Le fait d’être à contre-courant envers les pouvoir dominant – à propos de la « méthode scientifique unique » ou des attitudes normalisées d’égoïsme, de conformisme politique et d’acceptation du militarisme – est une autre façon pour l’éthique de la fondation de se connecter à l’œuvre de Paul. Personnellement, j’aime rappeler sa profonde aversion pour l’arrogance, le racisme et la violence – de l’enrichissement personnel gratuit à l’apartheid et aux crimes de guerre soutenus par l’État et malheureusement très répandus aujourd’hui. Je me souviens de son désir de rester proche de l’expérience et des besoins des gens, en apportant éventuellement une contribution positive, même minime, mais toujours en accord avec leurs propres souhaits et perspectives. Je me souviens de son appréciation sincère de ce que chacun peut offrir – chacun d’entre nous ayant une perspective et une expérience de la vie différentes. Il transmettait souvent le sentiment, par son comportement plus que par des mots, qu’être libre est fondamental pour le bien-être.
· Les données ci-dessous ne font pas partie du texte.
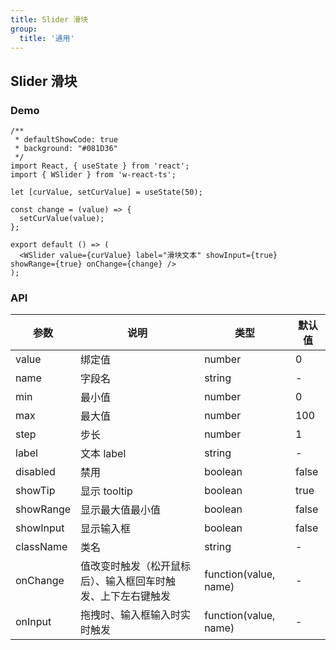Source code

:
 ```yaml
---
title: Slider 滑块
group:
  title: '通用'
---
```


## Slider 滑块

### Demo

```tsx
/**
 * defaultShowCode: true
 * background: "#081D36"
 */
import React, { useState } from 'react';
import { WSlider } from 'w-react-ts';

let [curValue, setCurValue] = useState(50);

const change = (value) => {
  setCurValue(value);
};

export default () => (
  <WSlider value={curValue} label="滑块文本" showInput={true} showRange={true} onChange={change} />
);
```

### API

| 参数 | 说明 | 类型 | 默认值 |
| --- | --- | --- | --- |
| value | 绑定值 | number | 0 |
| name | 字段名 | string | - |
| min | 最小值 | number | 0 |
| max | 最大值 | number | 100 |
| step | 步长 | number | 1 |
| label | 文本 label | string | - |
| disabled | 禁用 | boolean | false |
| showTip | 显示 tooltip | boolean | true |
| showRange | 显示最大值最小值 | boolean | false |
| showInput | 显示输入框 | boolean | false |
| className | 类名 | string | - |
| onChange | 值改变时触发（松开鼠标后）、输入框回车时触发、上下左右键触发 | function(value, name) | - |
| onInput | 拖拽时、输入框输入时实时触发 | function(value, name) | - |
Mais il admirait aussi les Paul Robeson de ce monde, des personnes dévouées à la solidarité politique et humaine, prêtes à jouer et à créer de la beauté, mais aussi à travailler dur, quitte à risquer l’exclusion et les représailles, au nom de la justice et du bien-être de tous.
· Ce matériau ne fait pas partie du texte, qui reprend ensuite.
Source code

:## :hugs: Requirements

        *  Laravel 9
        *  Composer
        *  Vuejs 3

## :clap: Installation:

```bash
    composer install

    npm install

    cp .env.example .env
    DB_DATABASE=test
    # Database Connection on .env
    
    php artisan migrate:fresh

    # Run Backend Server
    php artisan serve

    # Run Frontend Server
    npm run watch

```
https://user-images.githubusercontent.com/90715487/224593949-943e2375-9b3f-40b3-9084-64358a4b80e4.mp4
C’est en résonance avec tout ce qui précède que je trouve mes propres motivations pour consacrer du temps, de l’énergie et des ressources à la survie de la Fondation Feyerabend, et je sais que d’autres membres du conseil d’administration de la Fondation ont des sentiments similaires.  Au moment où j’écris ces lignes, rien n’est plus urgent que de démasquer le racisme pernicieux et la militarisation de nos sociétés, avec l’aide et la complicité des politiciens et des médias qui ne cessent de nous escroquer, poursuivant leurs propres intérêts particuliers aux dépens des intérêts et du bien-être de la plupart des autres. L’appréciation de Paul pour l’histoire et l’abondance de la vie, sa capacité à penser « hors des sentiers battus » et son doux appel à percevoir notre humanité partagée sont – me semble-t-il – nécessaires aujourd’hui plus que jamais.